Doradca prezydenta Ukrainy Wołodymyra Zełenskiego Mychajło Podolak, po raz pierwszy od wtorkowych doniesień o walkach na terenie obwodu kurskiego, oficjalnie odniósł się do tych wydarzeń. "Jest tylko jeden powód jakiejkolwiek eskalacji, ostrzału, działań wojennych, przymusowych ewakuacji, zniszczenia zwykłych form życia, w szczególności na terytorium samej Rosji, w tym obwodów kurskiego i biełgorodskiego. To fakt bezwarunkowej agresji Rosji, jej próba zagarniania obcych terytoriów i pogardy dla norm prawa międzynarodowego, które jasno określają zasady suwerenności i integralności terytorialnej" - napisał na platformie X.

"Wydarzenia w obwodzie kurskim czy białogrodzkim pozwalają nam na zorganizowanie pewnego eksperymentu" - napisał Podolak. "Podczas gdy machina represji Federacji Rosyjskiej płonie w krzakach, uwolnieni Rosjanie mogą wyjść z kwiatami na spotkanie antyputinowskich czołgów" - dodał.

Zobacz więcej: "Rosjanie mogą wyjść z kwiatami". Kijów zabrał głos w sprawie ataku

Ryan: wygląda na to, że Ukraińcy po raz kolejny zaskoczyli Rosję i obserwatorów na Zachodzie

Mick Ryan, australijski emerytowany generał, publicysta i ekspert wojskowy, w serii wpisów na platformie X ocenił najnowsze doniesienia o ataku na obwód kurski w Rosji. Opisał też potencjalne cele Ukrainy.
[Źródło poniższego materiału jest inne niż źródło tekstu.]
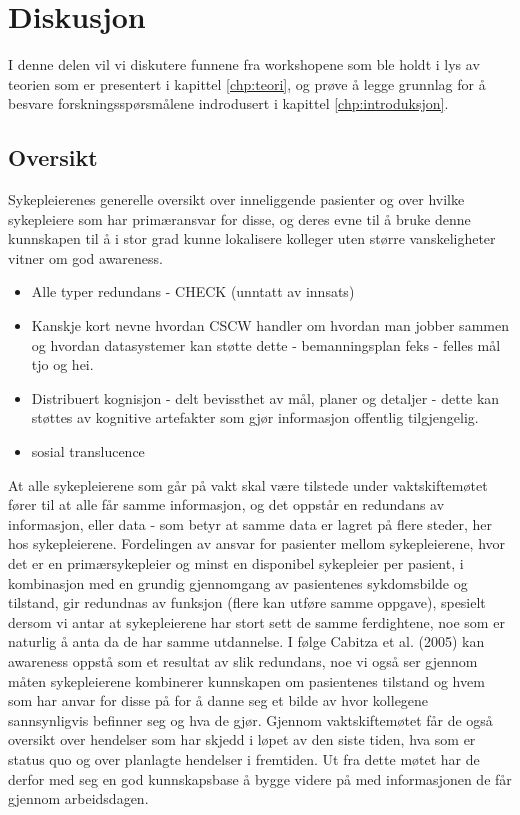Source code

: \chapter{Diskusjon}
\label{chp:diskusjon}
I denne delen vil vi diskutere funnene fra workshopene som ble holdt i lys av teorien som er presentert i kapittel \ref{chp:teori}, og prøve å legge grunnlag for å besvare forskningsspørsmålene indrodusert i kapittel \ref{chp:introduksjon}.

\noindent
\section{Oversikt}
Sykepleierenes generelle oversikt over inneliggende pasienter og over hvilke sykepleiere som har primæransvar for disse, og deres evne til å bruke denne kunnskapen til å i stor grad kunne lokalisere kolleger uten større vanskeligheter vitner om god awareness. 

\noindent
\begin{itemize}
\item Alle typer redundans - CHECK (unntatt av innsats)
\item Kanskje kort nevne hvordan CSCW  handler om hvordan man jobber sammen og hvordan datasystemer kan støtte dette - bemanningsplan feks - felles mål tjo og hei.
\item Distribuert kognisjon - delt bevissthet av mål, planer og detaljer - dette kan støttes av kognitive artefakter som gjør informasjon offentlig tilgjengelig.
\item sosial translucence
\end{itemize}

\noindent
At alle sykepleierene som går på vakt skal være tilstede under vaktskiftemøtet fører til at alle får samme informasjon, og det oppstår en redundans av informasjon, eller data - som betyr at samme data er lagret på flere steder, her hos sykepleierene. Fordelingen av ansvar for pasienter mellom sykepleierene, hvor det er en primærsykepleier og minst en disponibel sykepleier per pasient, i kombinasjon med en grundig gjennomgang av pasientenes sykdomsbilde og tilstand, gir redundnas av funksjon (flere kan utføre samme oppgave), spesielt dersom vi antar at sykepleierene har stort sett de samme ferdightene, noe som er naturlig å anta da de har samme utdannelse. I følge Cabitza et al. (2005) kan awareness oppstå som et resultat av slik redundans, noe vi også ser gjennom måten sykepleierene kombinerer kunnskapen om pasientenes tilstand og hvem som har anvar for disse på for å danne seg et bilde av hvor kollegene sannsynligvis befinner seg og hva de gjør.
Gjennom vaktskiftemøtet får de også oversikt over hendelser som har skjedd i løpet av den siste tiden, hva som er status quo og over planlagte hendelser i fremtiden. Ut fra dette møtet har de derfor med seg en god kunnskapsbase å bygge videre på med informasjonen de får gjennom arbeidsdagen.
Ekspert zwrócił uwagę, że "zaskoczenie jest ważnym elementem ludzkiej rywalizacji i działań wojennych" i "wygląda na to, że Ukraińcy po raz kolejny zaskoczyli Rosję i obserwatorów na Zachodzie swoją najnowszą operacją".

Ryan zaznaczył, że na początku postrzegano akcję jako kolejny nalot na Rosję, podobny do poprzednich operacji ukraińskich w maju 2023 i marcu 2024 roku. Zwrócił jednak uwagę na istotne różnice. "Po pierwsze, jest to operacja obejmująca wiele brygad. Dotychczas zidentyfikowano co najmniej dwie ukraińskie brygady: 22 Brygadę Zmechanizowaną i 82 Brygadę Powietrzno-Szturmową. Obie te formacje są jakościowe. Wydaje się, że w odróżnieniu od kontrofensywy południowej w 2023 r., w której zaangażowano świeże brygady, Ukraińcy przeznaczyli do tego ataku doświadczone formacje" - napisał.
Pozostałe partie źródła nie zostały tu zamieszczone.